The exhibition Yayoi Kusama, Infinito Presente brings at Palazzo della Ragione in Bergamo one of the artist's most iconic Infinity Mirror Rooms from the Whitney Museum in New York: until 21 April 2024

On the occasion of Bergamo Brescia Capitale Italiana della Cultura 2023, one of the oldest municipal palaces in Italy hosts, curated by Stefano Raimondi, the exhibition Yayoi Kusama. Infinito presente that brings Fireflies on the Water, one of the Japanese artist's most iconic Infinity Mirror Rooms from the collection of the Whitney Museum of American Art in New York, to the upper city.

It all started in a field of flowers

Art and life for Yayoi Kusama are inextricably linked. Born in Japan, in Matsumoto, in 1929, into a wealthy family that had foreseen a precise position in society for her, she began to have auditory and visual hallucinations as a child. As the artist herself has recounted, it all started in a field of flowers: 'There was a blinding light, I was blinded by the flowers, looking around me there was that persistent image, I felt as if I were sinking down as if those flowers wanted to annihilate me'.

From the outset, art proves to be a necessary and therapeutic element to deal with her hallucinations. Her parents, however, do not accept her passion, so much so that her mother destroys her drawings before she can finish them. It is precisely for this reason that one of Yayoi Kusama's first art forms are polka dots, elements that are quick to draw.

Revolutionary Art

She devoted herself to the study of art, despite her family's contrary opinion, was impressed by the paintings of the artist Georgia O'Keeffe, Alfred Stieglitz's wife, and decided to write to her. After receiving a reply, Yayoi Kusama moved to the United States in 1958, first to Seattle and then to New York. After initial difficulties in the strongly male chauvinist artistic environment and due to her Japanese origins, she began to make a name for herself. Already in the 1960s, she consolidated her position in the New York avant-garde and was considered a revolutionary for the time.

After achieving worldwide fame, Yayoi Kusama returned to Japan in 1973 and in 1977 she spontaneously checked herself into a psychiatric institution where she still lives today. This has in no way prevented her from renting a studio in front of the hospital, to which she goes every day to paint. During these years she has continued to work, also collaborating with famous fashion brands, and to devote herself to her research, painting pictures and writing novels and poems.

An ambitious exhibition

"The exhibition dedicated to Yayoi Kusama is ambitious and special," explains curator Stefano Raimondi, founder and director of The Blank Contemporary Art, "made possible by an articulated project, which took two years to complete, and by international relations with the Whitney Museum of American Art, undoubtedly one of the most important museums in the world."

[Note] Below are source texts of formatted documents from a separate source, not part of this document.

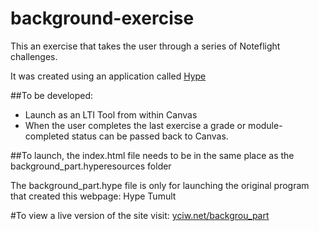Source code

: # background-exercise
This an exercise that takes the user through a series of Noteflight challenges. 

It was created using an application called [Hype](http://tumult.com/hype/pro/)

##To be developed: 
- Launch as an LTI Tool from within Canvas
- When the user completes the last exercise a grade or module-completed status can be passed back to Canvas. 

##To launch, the index.html file needs to be in the same place as the background_part.hyperesources folder

The background_part.hype file is only for launching the original program that created this webpage:  Hype Tumult

#To view a live version of the site visit: [yciw.net/backgrou_part](http://yciw.net/background_part/)

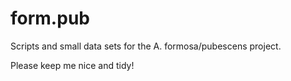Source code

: # form.pub
Scripts and small data sets for the A. formosa/pubescens project.

Please keep me nice and tidy!
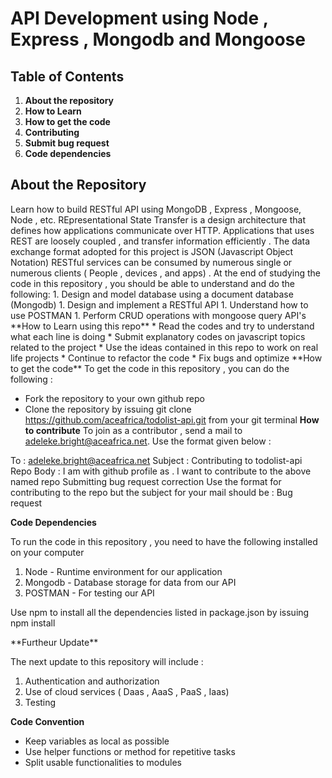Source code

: 
# API Development using Node , Express , Mongodb and Mongoose
## Table of Contents
1. **About the repository**
1. **How to Learn**
1. **How to get the code**
1. **Contributing**
1. **Submit bug request**
1. **Code dependencies**

<h2><strong>About the Repository</strong></h2>
Learn how to build RESTful API using MongoDB , Express , Mongoose, Node , etc.
REpresentational State Transfer is a design architecture that defines how applications communicate over HTTP.
Applications that uses REST are loosely coupled , and transfer information efficiently . 
The data exchange format adopted for this project is JSON (Javascript Object Notation)
RESTful services can be consumed by numerous single or numerous clients ( People , devices , and apps) . 
At the end of studying the code in this repository , you should be able to understand and do the following: 
1. Design and model database using a document database (Mongodb)
1. Design and implement a RESTful API
1. Understand how to use POSTMAN
1. Perform CRUD operations with mongoose query API's
**How to Learn using this repo** 
* Read the codes and try to understand what each line is doing
* Submit explanatory codes on javascript topics related to the project 
* Use the ideas contained in this repo to work on real life projects 
* Continue to refactor the code
* Fix bugs and optimize
**How to get the code**
To get the code in this repository , you can do the following :

* Fork the repository to your own github repo
* Clone the repository by issuing git clone https://github.com/aceafrica/todolist-api.git from your git terminal
**How to contribute**
To join as a contributor , send a mail to adeleke.bright@aceafrica.net. Use the format given below :

To : adeleke.bright@aceafrica.net
Subject : Contributing to todolist-api Repo
Body : I am with github profile as . I want to contribute to the above named repo
Submitting bug request correction
Use the format for contributing to the repo but the subject for your mail should be : Bug request

**Code Dependencies**
<p> To run the code in this repository , you need to have the following installed on your computer 
  <ol>
    <li>Node - Runtime environment for our application </li>
    <li>Mongodb - Database storage for data from our API </li>
    <li>POSTMAN  -  For testing our API</li>
  </ol>
  </p>
  <P> Use npm to install all the dependencies listed in package.json by issuing npm install <br></p>
  **Furtheur Update** 
  <p> The next update to this repository will include :
  <ol>
    <li> Authentication and authorization </li>
    <li> Use of cloud services ( Daas , AaaS , PaaS , Iaas) </li>
    <li> Testing </li>
  </ol>
  

**Code Convention**
* Keep variables as local as possible 
* Use helper functions or method for repetitive tasks
* Split usable functionalities to modules 

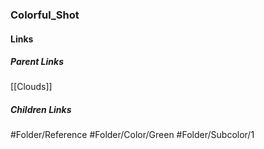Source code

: ### Colorful_Shot
#### Links
##### Parent Links
[[Clouds]]
##### Children Links
#Folder/Reference
#Folder/Color/Green
#Folder/Subcolor/1
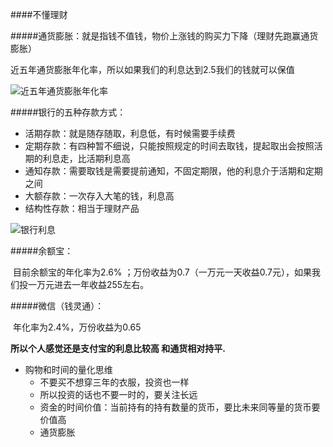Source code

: ####不懂理财

#####通货膨胀：就是指钱不值钱，物价上涨钱的购买力下降（理财先跑赢通货膨胀）

近五年通货膨胀年化率，所以如果我们的利息达到2.5我们的钱就可以保值

![近五年通货膨胀年化率](file:///D:/DevelopTools/Typora/md/pic/%E9%80%9A%E8%B4%A7%E8%86%A8%E8%83%80.png?lastModify=1563599128)

#####银行的五种存款方式：

- 活期存款：就是随存随取，利息低，有时候需要手续费
- 定期存款：有四种暂不细说，只能按照规定的时间去取钱，提起取出会按照活期的利息走，比活期利息高
- 通知存款：需要取钱是需要提前通知，不固定期限，他的利息介于活期和定期之间
- 大额存款：一次存入大笔的钱，利息高
- 结构性存款：相当于理财产品

![银行利息](D:\DevelopTools\Typora\md\pic\银行利息.jpg)

#####余额宝：

​	目前余额宝的年化率为2.6% ；万份收益为0.7（一万元一天收益0.7元），如果我们投一万元进去一年收益255左右。

#####微信（钱灵通）：

​	年化率为2.4%，万份收益为0.65

**所以个人感觉还是支付宝的利息比较高 和通货相对持平.**



- 购物和时间的量化思维
  - 不要买不想穿三年的衣服，投资也一样
  - 所以投资的话也不要一时的，要关注长远
  - 资金的时间价值：当前持有的持有数量的货币，要比未来同等量的货币要价值高
  - 通货膨胀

The installation, curated by Maria Marzia Minelli, offers an introductory path that delves into Yayoi Kusama's research through poems, films and documentation, creating a space for physical and digital sharing of the experience and allowing us to enter the Japanese artist's imagery from various points of view. At the centre of the exhibition Fireflies on the Water is a room-sized installation designed to be viewed in solitude, one person at a time.

A hallucinatory approach to reality

Elements that create a dazzling effect of direct and reflected light, emanating from mirrors and the water surface. Space appears infinite, without top, bottom, beginning or end. As in Yayoi Kusama's early installations, including the Infinity Mirror Room (1965), Fireflies on the Water embodies an almost hallucinatory approach to reality. Linked to the artist's personal mythology and the process of therapeutic work, the work refers to sources such as the myth of Narcissus and the Japanese landscape.

A transversal artist

"Yayoi Kusama is an artist beloved across generations and audiences, capable of astonishing and surprising, and the Fireflies on the Water room is certainly the most suitable to underline the themes that accompany Bergamo Brescia in the year of the Italian Capital of Culture, which deal with the themes of resilience, care, and finally opening up to a new dimension full of light, energy and boundless possibilities," Raimondi concludes.